A technique for extending certified unlearning from convex to nonconvex objectives in deep neural networks. The core idea is to add an l2 regularization term (lambda * ||w||2^2 / 2) to the loss function when computing the Hessian, effectively replacing the (possibly indefinite) Hessian H{w*} with (H_{w*} + lambda * I). This ensures the regularized Hessian is positive definite even when the original loss landscape is nonconvex, enabling the Newton update step used in certified unlearning to produce a well-defined approximation of the retrained model.

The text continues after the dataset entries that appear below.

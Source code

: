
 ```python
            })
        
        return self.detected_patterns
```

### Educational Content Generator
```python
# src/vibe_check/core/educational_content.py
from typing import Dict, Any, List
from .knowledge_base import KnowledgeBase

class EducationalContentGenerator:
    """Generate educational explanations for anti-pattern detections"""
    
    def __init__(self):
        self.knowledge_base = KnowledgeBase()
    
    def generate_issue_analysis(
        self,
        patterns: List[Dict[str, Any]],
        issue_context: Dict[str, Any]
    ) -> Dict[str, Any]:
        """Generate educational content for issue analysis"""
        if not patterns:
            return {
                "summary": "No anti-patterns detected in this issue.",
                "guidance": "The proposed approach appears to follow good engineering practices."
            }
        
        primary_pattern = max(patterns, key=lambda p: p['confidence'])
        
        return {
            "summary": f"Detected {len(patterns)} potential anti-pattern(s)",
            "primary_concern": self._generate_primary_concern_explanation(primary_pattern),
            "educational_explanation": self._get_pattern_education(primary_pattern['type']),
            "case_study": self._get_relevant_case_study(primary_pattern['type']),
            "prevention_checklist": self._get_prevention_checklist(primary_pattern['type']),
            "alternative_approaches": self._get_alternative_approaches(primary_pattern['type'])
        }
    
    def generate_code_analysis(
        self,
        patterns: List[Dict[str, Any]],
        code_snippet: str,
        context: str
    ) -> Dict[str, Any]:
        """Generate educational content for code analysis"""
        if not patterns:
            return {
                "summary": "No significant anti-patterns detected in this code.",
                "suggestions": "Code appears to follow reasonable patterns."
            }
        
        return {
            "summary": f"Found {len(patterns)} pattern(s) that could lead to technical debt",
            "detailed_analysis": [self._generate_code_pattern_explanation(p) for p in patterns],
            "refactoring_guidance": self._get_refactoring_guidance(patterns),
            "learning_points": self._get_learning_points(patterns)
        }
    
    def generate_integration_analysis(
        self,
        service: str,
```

The key result (Theorem 3.4 in ZHANGB2024) shows that under Lipschitz gradient (L) and Lipschitz Hessian (M) assumptions, the approximation error is bounded by:
||w_tilde - w_tilde*||_2 ⇐ 2C(MC + lambda) / (lambda + lambda_min)
where C is the weight norm constraint, lambda_min is the smallest eigenvalue of the Hessian, and lambda > ||H_{w*}||_2 ensures positive definiteness. The lambda parameter controls a tradeoff: larger lambda makes the Hessian more well-conditioned (tighter error bound) but introduces more bias from the regularization. In practice, increasing lambda reduces the approximation error bound and slightly reduces real approximation error, as verified empirically on CIFAR-10 with AllCNN (Table 3 in ZHANGB2024).
This technique is combined with a weight norm constraint ||w||_2 ⇐ C during training (via projected gradient descent) to make the error bound independent of the unlearned set size. Together, these two modifications make the certified unlearning framework applicable to DNNs without requiring convexity of the loss function.